Start of Data extracts
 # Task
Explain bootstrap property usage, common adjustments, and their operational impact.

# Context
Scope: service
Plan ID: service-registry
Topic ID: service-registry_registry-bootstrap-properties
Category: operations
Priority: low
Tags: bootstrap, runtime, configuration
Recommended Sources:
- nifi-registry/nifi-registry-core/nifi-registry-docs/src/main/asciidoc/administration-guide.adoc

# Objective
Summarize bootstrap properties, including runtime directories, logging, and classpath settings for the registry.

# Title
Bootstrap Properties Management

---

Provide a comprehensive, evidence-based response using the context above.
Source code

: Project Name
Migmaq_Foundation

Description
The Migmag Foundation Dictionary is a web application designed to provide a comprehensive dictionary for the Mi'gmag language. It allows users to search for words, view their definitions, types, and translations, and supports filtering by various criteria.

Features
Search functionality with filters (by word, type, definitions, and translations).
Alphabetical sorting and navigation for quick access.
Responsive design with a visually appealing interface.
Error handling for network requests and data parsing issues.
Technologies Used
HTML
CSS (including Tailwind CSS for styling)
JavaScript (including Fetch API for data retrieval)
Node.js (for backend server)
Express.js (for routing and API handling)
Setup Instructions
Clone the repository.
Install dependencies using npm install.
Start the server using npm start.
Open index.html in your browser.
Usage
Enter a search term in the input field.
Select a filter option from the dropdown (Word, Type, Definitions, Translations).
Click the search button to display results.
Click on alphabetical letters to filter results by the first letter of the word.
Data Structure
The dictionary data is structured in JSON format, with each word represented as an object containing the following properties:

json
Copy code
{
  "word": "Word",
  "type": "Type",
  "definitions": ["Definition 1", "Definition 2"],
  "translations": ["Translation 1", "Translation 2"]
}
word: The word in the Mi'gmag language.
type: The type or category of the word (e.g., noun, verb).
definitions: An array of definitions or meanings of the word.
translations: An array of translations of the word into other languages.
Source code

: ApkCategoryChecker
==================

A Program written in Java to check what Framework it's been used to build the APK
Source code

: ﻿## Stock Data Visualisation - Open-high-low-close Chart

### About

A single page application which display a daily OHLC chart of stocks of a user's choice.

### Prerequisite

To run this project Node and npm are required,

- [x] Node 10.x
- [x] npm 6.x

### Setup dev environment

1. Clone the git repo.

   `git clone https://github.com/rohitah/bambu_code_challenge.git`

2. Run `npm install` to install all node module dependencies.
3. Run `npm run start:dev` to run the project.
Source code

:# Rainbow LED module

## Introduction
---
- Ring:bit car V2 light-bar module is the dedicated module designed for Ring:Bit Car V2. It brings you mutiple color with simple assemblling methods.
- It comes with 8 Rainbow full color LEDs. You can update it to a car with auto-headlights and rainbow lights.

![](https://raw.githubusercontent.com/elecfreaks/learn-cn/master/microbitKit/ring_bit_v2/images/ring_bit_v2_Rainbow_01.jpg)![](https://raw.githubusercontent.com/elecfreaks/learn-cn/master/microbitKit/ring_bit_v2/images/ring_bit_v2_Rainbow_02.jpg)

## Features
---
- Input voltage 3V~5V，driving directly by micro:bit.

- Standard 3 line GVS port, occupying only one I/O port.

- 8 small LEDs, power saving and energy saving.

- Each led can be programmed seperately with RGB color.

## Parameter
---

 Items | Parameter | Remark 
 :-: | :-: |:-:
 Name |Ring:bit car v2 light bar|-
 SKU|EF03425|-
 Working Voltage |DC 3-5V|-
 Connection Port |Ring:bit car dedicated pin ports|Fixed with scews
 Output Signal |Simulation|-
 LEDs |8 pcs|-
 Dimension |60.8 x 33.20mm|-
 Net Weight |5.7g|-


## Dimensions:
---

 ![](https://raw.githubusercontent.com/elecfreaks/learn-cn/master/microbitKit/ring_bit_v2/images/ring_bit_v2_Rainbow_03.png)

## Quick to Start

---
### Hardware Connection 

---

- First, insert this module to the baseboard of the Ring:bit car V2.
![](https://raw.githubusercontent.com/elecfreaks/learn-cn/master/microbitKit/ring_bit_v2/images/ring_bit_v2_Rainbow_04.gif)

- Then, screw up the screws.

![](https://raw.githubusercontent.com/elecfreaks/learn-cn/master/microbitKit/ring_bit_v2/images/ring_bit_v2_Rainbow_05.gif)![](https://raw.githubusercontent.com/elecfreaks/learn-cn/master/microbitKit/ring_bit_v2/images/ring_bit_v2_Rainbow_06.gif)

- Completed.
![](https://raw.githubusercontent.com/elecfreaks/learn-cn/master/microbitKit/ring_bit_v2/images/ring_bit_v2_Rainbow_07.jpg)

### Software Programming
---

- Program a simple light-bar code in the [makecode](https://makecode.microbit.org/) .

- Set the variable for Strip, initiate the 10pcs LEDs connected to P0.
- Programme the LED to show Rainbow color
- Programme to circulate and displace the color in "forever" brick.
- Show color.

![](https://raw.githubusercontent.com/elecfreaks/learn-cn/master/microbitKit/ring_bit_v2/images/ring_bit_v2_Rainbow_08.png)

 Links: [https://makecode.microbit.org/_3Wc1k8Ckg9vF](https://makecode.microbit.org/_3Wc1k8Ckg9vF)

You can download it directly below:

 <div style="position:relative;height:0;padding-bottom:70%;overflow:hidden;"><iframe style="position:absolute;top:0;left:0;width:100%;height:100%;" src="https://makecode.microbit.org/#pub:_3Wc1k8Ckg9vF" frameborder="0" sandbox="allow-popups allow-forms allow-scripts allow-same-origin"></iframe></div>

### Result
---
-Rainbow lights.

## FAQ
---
End of Data extracts
Assigned task ▸ Transcribe the data above in full, exactly as it appears.

Completed task ▸
 # Task
Explain bootstrap property usage, common adjustments, and their operational impact.

# Context
Scope: service
Plan ID: service-registry
Topic ID: service-registry_registry-bootstrap-properties
Category: operations
Priority: low
Tags: bootstrap, runtime, configuration
Recommended Sources:
- nifi-registry/nifi-registry-core/nifi-registry-docs/src/main/asciidoc/administration-guide.adoc

# Objective
Summarize bootstrap properties, including runtime directories, logging, and classpath settings for the registry.

# Title
Bootstrap Properties Management

---

Provide a comprehensive, evidence-based response using the context above.
Source code

: Project Name
Migmaq_Foundation

Description
The Migmag Foundation Dictionary is a web application designed to provide a comprehensive dictionary for the Mi'gmag language. It allows users to search for words, view their definitions, types, and translations, and supports filtering by various criteria.

Features
Search functionality with filters (by word, type, definitions, and translations).
Alphabetical sorting and navigation for quick access.
Responsive design with a visually appealing interface.
Error handling for network requests and data parsing issues.
Technologies Used
HTML
CSS (including Tailwind CSS for styling)
JavaScript (including Fetch API for data retrieval)
Node.js (for backend server)
Express.js (for routing and API handling)
Setup Instructions
Clone the repository.
Install dependencies using npm install.
Start the server using npm start.
Open index.html in your browser.
Usage
Enter a search term in the input field.
Select a filter option from the dropdown (Word, Type, Definitions, Translations).
Click the search button to display results.
Click on alphabetical letters to filter results by the first letter of the word.
Data Structure
The dictionary data is structured in JSON format, with each word represented as an object containing the following properties:

json
Copy code
{
  "word": "Word",
  "type": "Type",
  "definitions": ["Definition 1", "Definition 2"],
  "translations": ["Translation 1", "Translation 2"]
}
word: The word in the Mi'gmag language.
type: The type or category of the word (e.g., noun, verb).
definitions: An array of definitions or meanings of the word.
translations: An array of translations of the word into other languages.
Source code

: ApkCategoryChecker
==================

A Program written in Java to check what Framework it's been used to build the APK
Source code

: ﻿## Stock Data Visualisation - Open-high-low-close Chart

### About

A single page application which display a daily OHLC chart of stocks of a user's choice.

### Prerequisite

To run this project Node and npm are required,

- [x] Node 10.x
- [x] npm 6.x

### Setup dev environment

1. Clone the git repo.

   `git clone https://github.com/rohitah/bambu_code_challenge.git`

2. Run `npm install` to install all node module dependencies.
3. Run `npm run start:dev` to run the project.
Source code

:# Rainbow LED module

## Introduction
---
- Ring:bit car V2 light-bar module is the dedicated module designed for Ring:Bit Car V2. It brings you mutiple color with simple assemblling methods.
- It comes with 8 Rainbow full color LEDs. You can update it to a car with auto-headlights and rainbow lights.

![](https://raw.githubusercontent.com/elecfreaks/learn-cn/master/microbitKit/ring_bit_v2/images/ring_bit_v2_Rainbow_01.jpg)![](https://raw.githubusercontent.com/elecfreaks/learn-cn/master/microbitKit/ring_bit_v2/images/ring_bit_v2_Rainbow_02.jpg)

## Features
---
- Input voltage 3V~5V，driving directly by micro:bit.

- Standard 3 line GVS port, occupying only one I/O port.

- 8 small LEDs, power saving and energy saving.

- Each led can be programmed seperately with RGB color.

## Parameter
---

 Items | Parameter | Remark 
 :-: | :-: |:-:
 Name |Ring:bit car v2 light bar|-
 SKU|EF03425|-
 Working Voltage |DC 3-5V|-
 Connection Port |Ring:bit car dedicated pin ports|Fixed with scews
 Output Signal |Simulation|-
 LEDs |8 pcs|-
 Dimension |60.8 x 33.20mm|-
 Net Weight |5.7g|-


## Dimensions:
---

 ![](https://raw.githubusercontent.com/elecfreaks/learn-cn/master/microbitKit/ring_bit_v2/images/ring_bit_v2_Rainbow_03.png)

## Quick to Start

---
### Hardware Connection 

---

- First, insert this module to the baseboard of the Ring:bit car V2.
![](https://raw.githubusercontent.com/elecfreaks/learn-cn/master/microbitKit/ring_bit_v2/images/ring_bit_v2_Rainbow_04.gif)

- Then, screw up the screws.

![](https://raw.githubusercontent.com/elecfreaks/learn-cn/master/microbitKit/ring_bit_v2/images/ring_bit_v2_Rainbow_05.gif)![](https://raw.githubusercontent.com/elecfreaks/learn-cn/master/microbitKit/ring_bit_v2/images/ring_bit_v2_Rainbow_06.gif)

- Completed.
![](https://raw.githubusercontent.com/elecfreaks/learn-cn/master/microbitKit/ring_bit_v2/images/ring_bit_v2_Rainbow_07.jpg)

### Software Programming
---

- Program a simple light-bar code in the [makecode](https://makecode.microbit.org/) .

- Set the variable for Strip, initiate the 10pcs LEDs connected to P0.
- Programme the LED to show Rainbow color
- Programme to circulate and displace the color in "forever" brick.
- Show color.

![](https://raw.githubusercontent.com/elecfreaks/learn-cn/master/microbitKit/ring_bit_v2/images/ring_bit_v2_Rainbow_08.png)

 Links: [https://makecode.microbit.org/_3Wc1k8Ckg9vF](https://makecode.microbit.org/_3Wc1k8Ckg9vF)

You can download it directly below:

 <div style="position:relative;height:0;padding-bottom:70%;overflow:hidden;"><iframe style="position:absolute;top:0;left:0;width:100%;height:100%;" src="https://makecode.microbit.org/#pub:_3Wc1k8Ckg9vF" frameborder="0" sandbox="allow-popups allow-forms allow-scripts allow-same-origin"></iframe></div>

### Result
---
-Rainbow lights.

## FAQ
---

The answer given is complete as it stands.